[Exercise aim]: Set down a word-for-word copy of the data below, limited to the lines from the first through the line with "Laf integrates GPT-4, reducing".

[Given information]:
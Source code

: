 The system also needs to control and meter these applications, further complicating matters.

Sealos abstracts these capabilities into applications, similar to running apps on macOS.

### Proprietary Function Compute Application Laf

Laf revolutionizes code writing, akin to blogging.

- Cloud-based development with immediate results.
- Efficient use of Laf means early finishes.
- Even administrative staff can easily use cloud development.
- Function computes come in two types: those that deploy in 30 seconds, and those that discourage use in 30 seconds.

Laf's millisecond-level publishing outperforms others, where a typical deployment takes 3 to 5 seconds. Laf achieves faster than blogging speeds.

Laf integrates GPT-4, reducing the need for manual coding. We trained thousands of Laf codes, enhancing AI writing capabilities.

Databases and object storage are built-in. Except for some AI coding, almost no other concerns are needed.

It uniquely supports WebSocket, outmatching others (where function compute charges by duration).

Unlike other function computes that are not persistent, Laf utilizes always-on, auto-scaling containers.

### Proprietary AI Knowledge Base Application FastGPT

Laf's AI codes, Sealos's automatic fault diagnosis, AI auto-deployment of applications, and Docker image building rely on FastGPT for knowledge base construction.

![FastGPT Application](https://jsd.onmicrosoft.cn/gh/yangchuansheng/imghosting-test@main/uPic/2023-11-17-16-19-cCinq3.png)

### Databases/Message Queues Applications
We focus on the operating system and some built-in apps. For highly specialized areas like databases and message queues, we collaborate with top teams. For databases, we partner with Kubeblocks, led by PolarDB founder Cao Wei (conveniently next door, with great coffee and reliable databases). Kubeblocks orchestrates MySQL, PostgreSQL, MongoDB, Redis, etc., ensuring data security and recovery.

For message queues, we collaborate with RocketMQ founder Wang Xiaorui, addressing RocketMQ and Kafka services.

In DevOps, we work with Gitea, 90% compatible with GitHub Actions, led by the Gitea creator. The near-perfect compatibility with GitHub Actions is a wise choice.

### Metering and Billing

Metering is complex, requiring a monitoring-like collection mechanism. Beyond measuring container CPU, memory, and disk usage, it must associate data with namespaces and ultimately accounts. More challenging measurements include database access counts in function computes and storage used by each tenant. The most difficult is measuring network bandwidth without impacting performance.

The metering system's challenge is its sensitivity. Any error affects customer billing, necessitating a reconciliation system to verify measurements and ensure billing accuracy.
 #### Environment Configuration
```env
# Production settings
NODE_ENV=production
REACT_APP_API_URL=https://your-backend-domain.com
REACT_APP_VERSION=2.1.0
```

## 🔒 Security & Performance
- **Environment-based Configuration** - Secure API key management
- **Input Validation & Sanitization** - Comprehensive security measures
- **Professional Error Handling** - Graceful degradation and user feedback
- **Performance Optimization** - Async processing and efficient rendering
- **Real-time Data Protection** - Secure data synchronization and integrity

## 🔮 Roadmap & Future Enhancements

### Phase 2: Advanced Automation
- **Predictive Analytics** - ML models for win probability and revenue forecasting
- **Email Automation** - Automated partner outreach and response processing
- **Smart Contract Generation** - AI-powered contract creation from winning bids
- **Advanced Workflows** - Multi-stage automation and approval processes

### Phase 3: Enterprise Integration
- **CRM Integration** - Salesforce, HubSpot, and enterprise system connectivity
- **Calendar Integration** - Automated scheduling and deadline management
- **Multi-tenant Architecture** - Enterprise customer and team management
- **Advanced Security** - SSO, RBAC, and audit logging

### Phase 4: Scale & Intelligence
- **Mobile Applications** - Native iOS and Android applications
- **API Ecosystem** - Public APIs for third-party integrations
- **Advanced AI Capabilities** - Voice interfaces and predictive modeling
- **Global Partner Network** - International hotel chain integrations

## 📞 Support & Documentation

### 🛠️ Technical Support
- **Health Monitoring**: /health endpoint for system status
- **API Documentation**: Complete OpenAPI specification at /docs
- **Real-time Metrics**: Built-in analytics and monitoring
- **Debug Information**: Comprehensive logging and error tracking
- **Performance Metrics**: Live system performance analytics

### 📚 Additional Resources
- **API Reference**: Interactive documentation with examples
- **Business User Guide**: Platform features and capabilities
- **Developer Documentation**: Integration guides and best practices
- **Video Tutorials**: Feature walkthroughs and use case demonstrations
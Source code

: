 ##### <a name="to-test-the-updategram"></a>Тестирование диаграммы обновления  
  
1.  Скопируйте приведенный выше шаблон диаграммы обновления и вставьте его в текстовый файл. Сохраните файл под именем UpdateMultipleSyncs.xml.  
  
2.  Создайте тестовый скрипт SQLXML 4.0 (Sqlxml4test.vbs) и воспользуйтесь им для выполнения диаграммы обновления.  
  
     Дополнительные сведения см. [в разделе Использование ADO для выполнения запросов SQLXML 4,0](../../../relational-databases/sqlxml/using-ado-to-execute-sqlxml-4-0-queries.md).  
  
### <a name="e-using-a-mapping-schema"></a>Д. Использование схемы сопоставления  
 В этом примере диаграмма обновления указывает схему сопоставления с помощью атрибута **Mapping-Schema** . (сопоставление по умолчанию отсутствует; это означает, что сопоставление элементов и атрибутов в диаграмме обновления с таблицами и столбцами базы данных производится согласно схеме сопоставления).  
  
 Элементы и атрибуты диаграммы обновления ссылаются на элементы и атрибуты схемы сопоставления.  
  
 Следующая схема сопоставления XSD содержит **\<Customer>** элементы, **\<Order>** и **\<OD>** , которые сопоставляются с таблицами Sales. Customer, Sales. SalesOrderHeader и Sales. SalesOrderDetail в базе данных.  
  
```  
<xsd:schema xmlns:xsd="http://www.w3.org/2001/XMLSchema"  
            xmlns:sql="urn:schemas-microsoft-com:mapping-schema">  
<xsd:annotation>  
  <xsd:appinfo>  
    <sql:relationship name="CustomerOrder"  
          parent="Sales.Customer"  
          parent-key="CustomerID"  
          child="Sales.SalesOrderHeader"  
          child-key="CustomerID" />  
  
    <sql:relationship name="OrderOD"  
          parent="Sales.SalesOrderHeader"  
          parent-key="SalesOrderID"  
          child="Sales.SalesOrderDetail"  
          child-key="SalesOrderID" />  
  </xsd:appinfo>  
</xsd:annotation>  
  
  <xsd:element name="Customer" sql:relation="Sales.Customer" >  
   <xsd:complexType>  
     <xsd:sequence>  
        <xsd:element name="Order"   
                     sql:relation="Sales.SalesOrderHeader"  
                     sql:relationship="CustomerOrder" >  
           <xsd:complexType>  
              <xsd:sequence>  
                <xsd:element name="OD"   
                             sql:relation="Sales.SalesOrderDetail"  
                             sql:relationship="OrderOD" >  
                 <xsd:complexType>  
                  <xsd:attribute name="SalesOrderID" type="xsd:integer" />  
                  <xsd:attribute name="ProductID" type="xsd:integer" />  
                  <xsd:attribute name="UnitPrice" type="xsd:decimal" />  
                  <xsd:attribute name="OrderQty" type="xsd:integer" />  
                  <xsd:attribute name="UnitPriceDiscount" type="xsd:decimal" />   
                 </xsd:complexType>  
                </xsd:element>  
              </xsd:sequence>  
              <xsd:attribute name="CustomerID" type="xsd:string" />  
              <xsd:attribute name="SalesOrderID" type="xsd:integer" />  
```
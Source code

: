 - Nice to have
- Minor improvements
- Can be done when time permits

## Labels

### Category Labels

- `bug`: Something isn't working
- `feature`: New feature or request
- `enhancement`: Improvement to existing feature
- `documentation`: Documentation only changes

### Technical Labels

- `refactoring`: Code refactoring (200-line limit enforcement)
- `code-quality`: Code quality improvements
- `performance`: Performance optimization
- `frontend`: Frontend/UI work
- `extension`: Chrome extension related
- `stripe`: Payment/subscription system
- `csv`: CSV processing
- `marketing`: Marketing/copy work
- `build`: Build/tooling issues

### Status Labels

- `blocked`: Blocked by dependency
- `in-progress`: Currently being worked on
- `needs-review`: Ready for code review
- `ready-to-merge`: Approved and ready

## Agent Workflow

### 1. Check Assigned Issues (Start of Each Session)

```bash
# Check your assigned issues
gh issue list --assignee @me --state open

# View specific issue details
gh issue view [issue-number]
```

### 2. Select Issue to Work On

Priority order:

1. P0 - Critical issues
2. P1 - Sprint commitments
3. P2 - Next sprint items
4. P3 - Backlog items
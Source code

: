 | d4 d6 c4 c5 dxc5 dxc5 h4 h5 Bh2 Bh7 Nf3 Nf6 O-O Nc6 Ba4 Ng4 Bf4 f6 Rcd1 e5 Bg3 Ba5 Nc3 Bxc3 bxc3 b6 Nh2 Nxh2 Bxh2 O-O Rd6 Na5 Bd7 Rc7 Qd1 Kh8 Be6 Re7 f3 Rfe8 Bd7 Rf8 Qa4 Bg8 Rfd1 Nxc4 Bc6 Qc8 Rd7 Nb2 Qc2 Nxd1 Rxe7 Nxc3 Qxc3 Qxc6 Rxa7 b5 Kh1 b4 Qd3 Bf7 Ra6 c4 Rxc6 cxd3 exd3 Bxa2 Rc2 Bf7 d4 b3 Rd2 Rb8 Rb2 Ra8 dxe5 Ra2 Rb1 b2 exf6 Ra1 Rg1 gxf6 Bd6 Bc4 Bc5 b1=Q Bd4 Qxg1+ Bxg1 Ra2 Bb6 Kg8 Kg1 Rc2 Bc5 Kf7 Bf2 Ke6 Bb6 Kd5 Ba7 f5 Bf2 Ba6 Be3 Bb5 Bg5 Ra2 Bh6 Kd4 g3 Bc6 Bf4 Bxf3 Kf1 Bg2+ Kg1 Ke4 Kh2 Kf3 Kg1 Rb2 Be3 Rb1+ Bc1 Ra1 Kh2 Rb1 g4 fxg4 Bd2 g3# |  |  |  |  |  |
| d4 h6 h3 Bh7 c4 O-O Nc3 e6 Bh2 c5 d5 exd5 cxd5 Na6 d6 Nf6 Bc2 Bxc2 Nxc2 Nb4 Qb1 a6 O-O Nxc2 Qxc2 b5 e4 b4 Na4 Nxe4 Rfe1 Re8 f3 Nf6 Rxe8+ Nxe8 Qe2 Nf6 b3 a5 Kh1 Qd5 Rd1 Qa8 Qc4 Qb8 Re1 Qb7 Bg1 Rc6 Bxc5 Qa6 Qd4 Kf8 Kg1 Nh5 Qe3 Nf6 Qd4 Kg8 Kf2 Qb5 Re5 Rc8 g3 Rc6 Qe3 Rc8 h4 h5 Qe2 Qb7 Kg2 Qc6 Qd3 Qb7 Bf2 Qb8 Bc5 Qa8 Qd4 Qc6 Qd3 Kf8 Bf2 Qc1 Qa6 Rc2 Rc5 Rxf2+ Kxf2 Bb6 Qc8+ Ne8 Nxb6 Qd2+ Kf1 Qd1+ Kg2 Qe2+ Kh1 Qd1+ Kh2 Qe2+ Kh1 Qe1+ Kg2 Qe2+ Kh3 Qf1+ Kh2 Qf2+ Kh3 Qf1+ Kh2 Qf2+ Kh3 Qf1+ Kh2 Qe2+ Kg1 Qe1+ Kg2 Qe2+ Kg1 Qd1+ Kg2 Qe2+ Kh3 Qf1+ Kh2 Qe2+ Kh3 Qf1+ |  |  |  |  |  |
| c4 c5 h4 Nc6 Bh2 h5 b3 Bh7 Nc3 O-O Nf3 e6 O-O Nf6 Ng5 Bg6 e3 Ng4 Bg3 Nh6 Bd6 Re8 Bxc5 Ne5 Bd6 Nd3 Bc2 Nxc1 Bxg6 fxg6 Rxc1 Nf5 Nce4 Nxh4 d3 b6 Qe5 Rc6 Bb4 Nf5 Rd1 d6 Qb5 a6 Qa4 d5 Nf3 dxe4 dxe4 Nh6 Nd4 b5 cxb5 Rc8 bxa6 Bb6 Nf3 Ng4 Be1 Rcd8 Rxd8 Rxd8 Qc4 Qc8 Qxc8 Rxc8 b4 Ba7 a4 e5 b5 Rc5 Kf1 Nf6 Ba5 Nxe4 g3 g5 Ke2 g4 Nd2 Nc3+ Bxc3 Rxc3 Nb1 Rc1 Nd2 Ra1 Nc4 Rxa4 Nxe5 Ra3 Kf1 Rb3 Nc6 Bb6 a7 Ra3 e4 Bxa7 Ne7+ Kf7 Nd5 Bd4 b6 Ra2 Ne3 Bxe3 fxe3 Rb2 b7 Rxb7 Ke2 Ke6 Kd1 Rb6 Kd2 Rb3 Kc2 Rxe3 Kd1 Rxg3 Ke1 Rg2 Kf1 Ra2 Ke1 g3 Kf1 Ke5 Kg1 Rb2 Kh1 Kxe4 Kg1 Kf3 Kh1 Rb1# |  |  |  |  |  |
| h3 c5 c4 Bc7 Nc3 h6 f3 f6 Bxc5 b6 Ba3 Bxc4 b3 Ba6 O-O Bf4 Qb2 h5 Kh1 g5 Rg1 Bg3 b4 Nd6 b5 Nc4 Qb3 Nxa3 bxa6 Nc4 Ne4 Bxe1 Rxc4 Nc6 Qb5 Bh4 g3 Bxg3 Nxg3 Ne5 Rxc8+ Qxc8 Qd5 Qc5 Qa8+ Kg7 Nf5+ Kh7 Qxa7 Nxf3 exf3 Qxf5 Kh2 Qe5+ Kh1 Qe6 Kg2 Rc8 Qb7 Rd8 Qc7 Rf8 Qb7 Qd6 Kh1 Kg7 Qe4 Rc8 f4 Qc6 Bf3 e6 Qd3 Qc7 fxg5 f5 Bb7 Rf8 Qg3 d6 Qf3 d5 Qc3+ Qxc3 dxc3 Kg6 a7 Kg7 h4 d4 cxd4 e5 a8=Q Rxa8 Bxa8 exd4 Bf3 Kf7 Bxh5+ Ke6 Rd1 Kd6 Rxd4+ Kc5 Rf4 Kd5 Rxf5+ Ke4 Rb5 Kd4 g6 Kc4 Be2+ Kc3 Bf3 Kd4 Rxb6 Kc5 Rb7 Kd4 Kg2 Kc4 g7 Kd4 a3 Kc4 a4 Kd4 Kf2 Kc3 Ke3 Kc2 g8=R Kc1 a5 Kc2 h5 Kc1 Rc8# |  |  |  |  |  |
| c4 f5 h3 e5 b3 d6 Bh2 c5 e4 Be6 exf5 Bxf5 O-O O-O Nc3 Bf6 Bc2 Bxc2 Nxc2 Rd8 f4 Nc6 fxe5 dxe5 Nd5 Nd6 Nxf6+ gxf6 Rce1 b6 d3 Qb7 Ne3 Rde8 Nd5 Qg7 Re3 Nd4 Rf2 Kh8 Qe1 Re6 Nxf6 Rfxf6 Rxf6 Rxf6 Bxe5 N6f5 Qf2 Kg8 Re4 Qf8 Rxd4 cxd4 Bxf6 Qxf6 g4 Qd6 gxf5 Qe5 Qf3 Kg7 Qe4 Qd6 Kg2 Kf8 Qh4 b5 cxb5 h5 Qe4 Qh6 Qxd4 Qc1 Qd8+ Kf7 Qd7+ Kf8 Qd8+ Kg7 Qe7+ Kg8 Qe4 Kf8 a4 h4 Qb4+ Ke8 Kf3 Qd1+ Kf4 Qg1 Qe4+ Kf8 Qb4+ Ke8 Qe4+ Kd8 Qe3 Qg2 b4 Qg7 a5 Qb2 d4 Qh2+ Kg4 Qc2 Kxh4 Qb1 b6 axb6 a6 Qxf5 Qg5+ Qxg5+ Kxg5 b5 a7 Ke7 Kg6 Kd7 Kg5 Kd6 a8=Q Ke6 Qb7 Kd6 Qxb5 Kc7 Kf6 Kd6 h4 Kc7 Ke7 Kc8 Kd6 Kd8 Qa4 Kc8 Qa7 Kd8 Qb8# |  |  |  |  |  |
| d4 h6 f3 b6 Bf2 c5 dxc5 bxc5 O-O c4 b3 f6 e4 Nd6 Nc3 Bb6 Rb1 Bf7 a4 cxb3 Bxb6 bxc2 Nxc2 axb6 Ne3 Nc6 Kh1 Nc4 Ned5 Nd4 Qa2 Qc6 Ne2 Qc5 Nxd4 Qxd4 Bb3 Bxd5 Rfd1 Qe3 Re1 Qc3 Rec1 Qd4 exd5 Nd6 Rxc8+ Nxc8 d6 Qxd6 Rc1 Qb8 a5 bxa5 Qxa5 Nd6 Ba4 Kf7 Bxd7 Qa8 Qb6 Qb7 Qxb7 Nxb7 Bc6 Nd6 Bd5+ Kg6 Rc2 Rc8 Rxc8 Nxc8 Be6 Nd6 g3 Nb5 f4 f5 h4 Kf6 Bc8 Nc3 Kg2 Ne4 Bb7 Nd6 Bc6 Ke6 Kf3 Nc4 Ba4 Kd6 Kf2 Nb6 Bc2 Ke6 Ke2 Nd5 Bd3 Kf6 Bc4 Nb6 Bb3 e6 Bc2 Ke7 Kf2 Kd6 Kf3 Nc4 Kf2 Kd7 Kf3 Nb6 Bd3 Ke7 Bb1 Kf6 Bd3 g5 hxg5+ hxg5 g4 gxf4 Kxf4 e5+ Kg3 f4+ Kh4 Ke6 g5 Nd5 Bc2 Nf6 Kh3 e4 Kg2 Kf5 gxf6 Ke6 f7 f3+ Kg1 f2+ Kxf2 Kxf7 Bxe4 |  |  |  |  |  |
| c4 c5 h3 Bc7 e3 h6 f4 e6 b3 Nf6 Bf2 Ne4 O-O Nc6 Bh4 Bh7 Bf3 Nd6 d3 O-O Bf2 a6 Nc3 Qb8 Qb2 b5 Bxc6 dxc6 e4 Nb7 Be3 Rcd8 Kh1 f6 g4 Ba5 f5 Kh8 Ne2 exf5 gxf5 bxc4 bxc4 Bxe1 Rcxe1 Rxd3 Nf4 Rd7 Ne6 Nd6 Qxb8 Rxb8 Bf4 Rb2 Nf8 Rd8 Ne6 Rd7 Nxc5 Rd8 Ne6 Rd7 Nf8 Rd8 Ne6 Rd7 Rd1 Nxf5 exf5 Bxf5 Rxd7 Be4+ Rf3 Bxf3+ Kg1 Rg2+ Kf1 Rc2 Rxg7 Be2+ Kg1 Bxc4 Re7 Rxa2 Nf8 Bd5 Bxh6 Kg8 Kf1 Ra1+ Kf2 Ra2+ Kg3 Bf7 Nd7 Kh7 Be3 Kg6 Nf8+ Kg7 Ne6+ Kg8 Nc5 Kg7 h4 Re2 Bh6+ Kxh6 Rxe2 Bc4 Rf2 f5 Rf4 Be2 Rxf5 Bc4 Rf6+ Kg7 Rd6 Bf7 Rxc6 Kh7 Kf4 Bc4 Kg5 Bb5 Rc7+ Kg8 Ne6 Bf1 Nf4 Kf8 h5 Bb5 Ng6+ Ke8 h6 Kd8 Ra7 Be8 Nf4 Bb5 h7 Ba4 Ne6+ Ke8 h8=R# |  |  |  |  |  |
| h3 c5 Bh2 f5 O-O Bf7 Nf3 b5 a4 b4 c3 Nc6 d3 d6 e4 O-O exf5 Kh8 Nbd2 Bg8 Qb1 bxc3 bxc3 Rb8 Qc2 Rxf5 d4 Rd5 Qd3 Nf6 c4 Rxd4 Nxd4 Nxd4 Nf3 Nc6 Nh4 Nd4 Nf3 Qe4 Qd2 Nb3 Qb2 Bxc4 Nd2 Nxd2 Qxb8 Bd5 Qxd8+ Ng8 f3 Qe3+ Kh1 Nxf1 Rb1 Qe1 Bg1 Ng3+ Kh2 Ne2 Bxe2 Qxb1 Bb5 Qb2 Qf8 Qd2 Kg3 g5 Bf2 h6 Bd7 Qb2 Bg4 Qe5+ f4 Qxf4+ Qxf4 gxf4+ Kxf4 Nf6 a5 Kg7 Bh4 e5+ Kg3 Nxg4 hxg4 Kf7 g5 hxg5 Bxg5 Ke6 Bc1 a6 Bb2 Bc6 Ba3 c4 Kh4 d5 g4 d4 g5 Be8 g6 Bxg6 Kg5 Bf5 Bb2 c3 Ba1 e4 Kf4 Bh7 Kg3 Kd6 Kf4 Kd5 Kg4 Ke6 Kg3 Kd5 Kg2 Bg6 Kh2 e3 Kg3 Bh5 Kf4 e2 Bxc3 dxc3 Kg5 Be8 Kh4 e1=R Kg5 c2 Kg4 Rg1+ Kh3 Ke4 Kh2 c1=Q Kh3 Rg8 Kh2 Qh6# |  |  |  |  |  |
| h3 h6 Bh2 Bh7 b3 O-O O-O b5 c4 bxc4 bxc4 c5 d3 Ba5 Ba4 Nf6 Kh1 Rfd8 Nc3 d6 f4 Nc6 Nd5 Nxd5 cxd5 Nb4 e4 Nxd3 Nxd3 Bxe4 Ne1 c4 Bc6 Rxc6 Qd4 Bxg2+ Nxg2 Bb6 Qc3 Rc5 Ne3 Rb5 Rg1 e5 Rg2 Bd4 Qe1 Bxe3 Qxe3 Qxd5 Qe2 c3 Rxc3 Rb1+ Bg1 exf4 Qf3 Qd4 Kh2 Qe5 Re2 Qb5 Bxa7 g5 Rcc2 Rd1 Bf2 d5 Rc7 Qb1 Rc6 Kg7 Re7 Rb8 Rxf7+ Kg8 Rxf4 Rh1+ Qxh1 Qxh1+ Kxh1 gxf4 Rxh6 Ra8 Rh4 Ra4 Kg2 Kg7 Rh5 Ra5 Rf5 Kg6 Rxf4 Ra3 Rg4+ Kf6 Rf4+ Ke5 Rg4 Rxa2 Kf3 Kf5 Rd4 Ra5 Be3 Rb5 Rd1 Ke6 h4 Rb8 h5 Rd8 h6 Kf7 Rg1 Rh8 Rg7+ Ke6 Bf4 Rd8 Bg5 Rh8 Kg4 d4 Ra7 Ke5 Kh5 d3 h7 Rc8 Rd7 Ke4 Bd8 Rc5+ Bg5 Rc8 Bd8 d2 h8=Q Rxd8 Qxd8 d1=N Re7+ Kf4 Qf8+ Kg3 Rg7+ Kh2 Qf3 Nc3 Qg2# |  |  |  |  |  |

[Reply to the exercise]:
Source code

: The system also needs to control and meter these applications, further complicating matters.

Sealos abstracts these capabilities into applications, similar to running apps on macOS.

### Proprietary Function Compute Application Laf

Laf revolutionizes code writing, akin to blogging.

- Cloud-based development with immediate results.
- Efficient use of Laf means early finishes.
- Even administrative staff can easily use cloud development.
- Function computes come in two types: those that deploy in 30 seconds, and those that discourage use in 30 seconds.

Laf's millisecond-level publishing outperforms others, where a typical deployment takes 3 to 5 seconds. Laf achieves faster than blogging speeds.

Laf integrates GPT-4, reducing the need for manual coding. We trained thousands of Laf codes, enhancing AI writing capabilities.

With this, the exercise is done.